--- Source data Enclosed Below ---

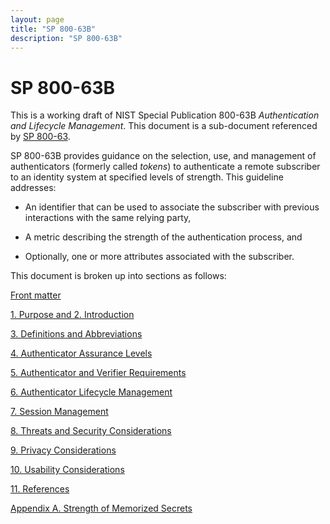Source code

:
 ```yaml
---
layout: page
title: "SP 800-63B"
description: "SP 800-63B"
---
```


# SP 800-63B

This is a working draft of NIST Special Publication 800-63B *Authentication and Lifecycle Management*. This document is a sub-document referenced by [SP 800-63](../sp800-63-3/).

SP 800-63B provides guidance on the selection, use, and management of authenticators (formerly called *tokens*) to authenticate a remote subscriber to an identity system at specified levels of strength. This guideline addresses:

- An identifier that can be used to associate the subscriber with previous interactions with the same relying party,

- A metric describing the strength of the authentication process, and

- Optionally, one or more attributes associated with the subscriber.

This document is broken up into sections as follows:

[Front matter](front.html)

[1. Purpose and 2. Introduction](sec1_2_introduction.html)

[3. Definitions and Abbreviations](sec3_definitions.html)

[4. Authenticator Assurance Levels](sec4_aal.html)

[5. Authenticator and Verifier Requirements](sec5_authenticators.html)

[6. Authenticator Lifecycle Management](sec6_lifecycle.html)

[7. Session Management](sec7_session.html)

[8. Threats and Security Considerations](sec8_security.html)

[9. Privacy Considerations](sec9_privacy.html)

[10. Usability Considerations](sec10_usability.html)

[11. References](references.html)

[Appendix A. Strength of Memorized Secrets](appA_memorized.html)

--- End of Enclosed Source data ---
--- Source data Enclosed Below ---

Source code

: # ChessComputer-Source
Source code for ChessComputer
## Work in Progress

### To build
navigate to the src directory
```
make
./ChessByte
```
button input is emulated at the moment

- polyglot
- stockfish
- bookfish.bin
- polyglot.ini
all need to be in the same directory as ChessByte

--- End of Enclosed Source data ---
--- Source data Enclosed Below ---

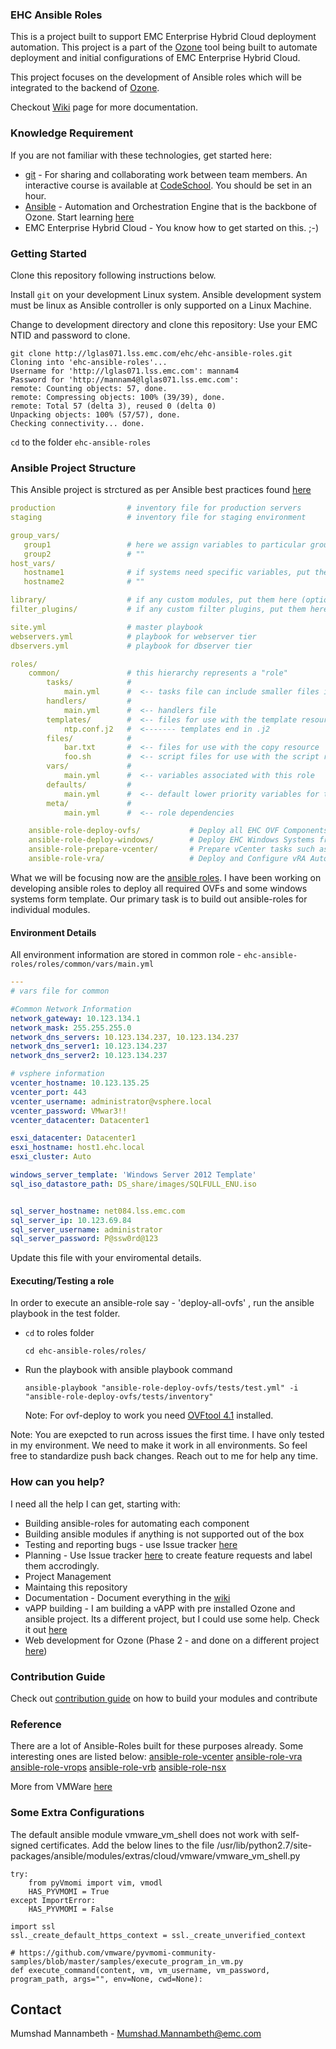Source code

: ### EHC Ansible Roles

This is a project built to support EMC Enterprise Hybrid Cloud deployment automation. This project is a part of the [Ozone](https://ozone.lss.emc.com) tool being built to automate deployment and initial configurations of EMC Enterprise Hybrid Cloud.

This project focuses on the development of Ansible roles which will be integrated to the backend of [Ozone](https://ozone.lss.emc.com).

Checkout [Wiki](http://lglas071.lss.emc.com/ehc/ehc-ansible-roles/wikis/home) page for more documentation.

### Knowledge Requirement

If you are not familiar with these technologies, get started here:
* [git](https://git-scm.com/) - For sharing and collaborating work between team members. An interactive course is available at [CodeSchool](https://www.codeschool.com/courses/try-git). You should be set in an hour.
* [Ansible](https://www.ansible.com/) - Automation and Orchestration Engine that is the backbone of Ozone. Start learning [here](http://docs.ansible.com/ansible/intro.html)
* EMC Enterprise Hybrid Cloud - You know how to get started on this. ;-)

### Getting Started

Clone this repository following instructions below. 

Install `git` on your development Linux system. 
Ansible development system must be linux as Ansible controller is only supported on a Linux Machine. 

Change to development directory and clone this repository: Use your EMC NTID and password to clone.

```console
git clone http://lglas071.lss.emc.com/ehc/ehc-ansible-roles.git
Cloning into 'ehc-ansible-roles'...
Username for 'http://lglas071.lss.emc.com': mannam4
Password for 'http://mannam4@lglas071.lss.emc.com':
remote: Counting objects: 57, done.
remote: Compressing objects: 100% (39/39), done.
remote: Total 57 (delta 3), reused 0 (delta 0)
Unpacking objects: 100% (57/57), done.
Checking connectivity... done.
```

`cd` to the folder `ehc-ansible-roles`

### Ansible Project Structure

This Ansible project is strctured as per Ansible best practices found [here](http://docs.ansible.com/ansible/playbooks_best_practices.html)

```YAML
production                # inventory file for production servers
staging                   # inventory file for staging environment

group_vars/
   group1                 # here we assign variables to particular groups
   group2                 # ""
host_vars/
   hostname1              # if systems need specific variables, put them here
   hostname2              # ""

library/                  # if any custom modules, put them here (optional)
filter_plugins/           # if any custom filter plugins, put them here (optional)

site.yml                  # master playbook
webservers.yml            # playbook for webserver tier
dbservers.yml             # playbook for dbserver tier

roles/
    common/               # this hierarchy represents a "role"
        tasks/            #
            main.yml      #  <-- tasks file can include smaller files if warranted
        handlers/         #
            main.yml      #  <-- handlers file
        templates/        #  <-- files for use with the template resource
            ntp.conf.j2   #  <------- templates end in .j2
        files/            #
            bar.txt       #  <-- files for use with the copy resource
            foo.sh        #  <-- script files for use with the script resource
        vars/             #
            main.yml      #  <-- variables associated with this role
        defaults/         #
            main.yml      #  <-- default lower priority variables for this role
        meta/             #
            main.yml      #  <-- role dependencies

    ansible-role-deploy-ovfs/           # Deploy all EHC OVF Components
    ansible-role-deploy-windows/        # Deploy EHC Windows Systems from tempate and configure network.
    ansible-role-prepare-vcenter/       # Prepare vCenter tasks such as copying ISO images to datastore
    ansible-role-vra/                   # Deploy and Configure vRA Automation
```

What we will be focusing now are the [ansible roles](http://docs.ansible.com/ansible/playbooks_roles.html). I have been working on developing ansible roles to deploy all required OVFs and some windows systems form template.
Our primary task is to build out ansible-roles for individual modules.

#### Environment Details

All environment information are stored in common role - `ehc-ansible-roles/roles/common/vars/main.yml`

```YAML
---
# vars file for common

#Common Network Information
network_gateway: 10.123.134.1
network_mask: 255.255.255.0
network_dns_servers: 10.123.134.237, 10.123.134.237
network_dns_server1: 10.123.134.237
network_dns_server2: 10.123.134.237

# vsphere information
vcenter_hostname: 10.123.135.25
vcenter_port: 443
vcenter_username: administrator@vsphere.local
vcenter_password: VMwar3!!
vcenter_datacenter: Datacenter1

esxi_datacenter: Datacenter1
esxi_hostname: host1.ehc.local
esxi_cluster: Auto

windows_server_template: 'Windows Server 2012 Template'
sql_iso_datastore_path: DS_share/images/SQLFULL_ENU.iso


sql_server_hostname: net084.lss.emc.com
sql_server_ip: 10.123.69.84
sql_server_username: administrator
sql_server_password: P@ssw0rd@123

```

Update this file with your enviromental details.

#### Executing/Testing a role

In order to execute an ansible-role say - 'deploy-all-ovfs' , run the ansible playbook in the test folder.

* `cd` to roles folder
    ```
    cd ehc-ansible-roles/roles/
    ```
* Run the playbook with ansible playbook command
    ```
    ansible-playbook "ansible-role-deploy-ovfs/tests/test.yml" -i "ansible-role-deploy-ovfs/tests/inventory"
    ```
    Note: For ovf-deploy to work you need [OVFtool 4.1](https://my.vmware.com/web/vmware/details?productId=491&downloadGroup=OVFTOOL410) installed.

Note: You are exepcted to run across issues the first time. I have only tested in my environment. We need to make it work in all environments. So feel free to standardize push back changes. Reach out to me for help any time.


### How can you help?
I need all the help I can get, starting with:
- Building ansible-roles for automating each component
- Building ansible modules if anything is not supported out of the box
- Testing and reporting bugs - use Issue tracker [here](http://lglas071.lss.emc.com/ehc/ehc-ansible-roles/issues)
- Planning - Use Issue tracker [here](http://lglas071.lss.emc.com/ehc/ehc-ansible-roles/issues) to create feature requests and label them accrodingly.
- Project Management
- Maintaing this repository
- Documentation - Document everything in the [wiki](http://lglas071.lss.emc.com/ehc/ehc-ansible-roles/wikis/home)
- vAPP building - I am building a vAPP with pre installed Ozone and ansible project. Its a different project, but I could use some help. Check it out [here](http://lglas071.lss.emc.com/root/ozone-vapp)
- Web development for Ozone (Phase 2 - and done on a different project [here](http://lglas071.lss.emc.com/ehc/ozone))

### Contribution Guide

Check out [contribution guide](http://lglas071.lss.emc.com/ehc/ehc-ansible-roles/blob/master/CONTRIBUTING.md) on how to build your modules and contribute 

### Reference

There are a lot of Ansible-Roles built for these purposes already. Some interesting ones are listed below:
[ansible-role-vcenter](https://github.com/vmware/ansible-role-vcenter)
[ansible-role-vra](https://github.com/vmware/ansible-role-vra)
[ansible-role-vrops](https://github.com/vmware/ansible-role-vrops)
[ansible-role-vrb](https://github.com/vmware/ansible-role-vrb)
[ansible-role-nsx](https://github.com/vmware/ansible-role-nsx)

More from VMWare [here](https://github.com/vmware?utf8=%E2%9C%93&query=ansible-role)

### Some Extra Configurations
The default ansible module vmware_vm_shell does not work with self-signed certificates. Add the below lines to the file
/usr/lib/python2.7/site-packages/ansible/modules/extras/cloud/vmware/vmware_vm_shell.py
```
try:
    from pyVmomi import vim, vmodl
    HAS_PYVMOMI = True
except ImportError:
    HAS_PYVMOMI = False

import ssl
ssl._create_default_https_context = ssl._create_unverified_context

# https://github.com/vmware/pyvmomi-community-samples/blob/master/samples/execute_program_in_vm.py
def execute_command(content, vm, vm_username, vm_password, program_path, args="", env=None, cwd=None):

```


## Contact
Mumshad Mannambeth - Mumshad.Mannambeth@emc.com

--- End of Enclosed Source data ---

Required action » Whatever else the listing above holds, retype exactly only the lines from the one containing "- Project Management" to the one containing "Mumshad Mannambeth - Mumshad.Mannambeth@emc.com", both ends kept.

Expected answer »
- Project Management
- Maintaing this repository
- Documentation - Document everything in the [wiki](http://lglas071.lss.emc.com/ehc/ehc-ansible-roles/wikis/home)
- vAPP building - I am building a vAPP with pre installed Ozone and ansible project. Its a different project, but I could use some help. Check it out [here](http://lglas071.lss.emc.com/root/ozone-vapp)
- Web development for Ozone (Phase 2 - and done on a different project [here](http://lglas071.lss.emc.com/ehc/ozone))

### Contribution Guide

Check out [contribution guide](http://lglas071.lss.emc.com/ehc/ehc-ansible-roles/blob/master/CONTRIBUTING.md) on how to build your modules and contribute 

### Reference

There are a lot of Ansible-Roles built for these purposes already. Some interesting ones are listed below:
[ansible-role-vcenter](https://github.com/vmware/ansible-role-vcenter)
[ansible-role-vra](https://github.com/vmware/ansible-role-vra)
[ansible-role-vrops](https://github.com/vmware/ansible-role-vrops)
[ansible-role-vrb](https://github.com/vmware/ansible-role-vrb)
[ansible-role-nsx](https://github.com/vmware/ansible-role-nsx)

More from VMWare [here](https://github.com/vmware?utf8=%E2%9C%93&query=ansible-role)

### Some Extra Configurations
The default ansible module vmware_vm_shell does not work with self-signed certificates. Add the below lines to the file
/usr/lib/python2.7/site-packages/ansible/modules/extras/cloud/vmware/vmware_vm_shell.py
```
try:
    from pyVmomi import vim, vmodl
    HAS_PYVMOMI = True
except ImportError:
    HAS_PYVMOMI = False

import ssl
ssl._create_default_https_context = ssl._create_unverified_context

# https://github.com/vmware/pyvmomi-community-samples/blob/master/samples/execute_program_in_vm.py
def execute_command(content, vm, vm_username, vm_password, program_path, args="", env=None, cwd=None):

```


## Contact
Mumshad Mannambeth - Mumshad.Mannambeth@emc.com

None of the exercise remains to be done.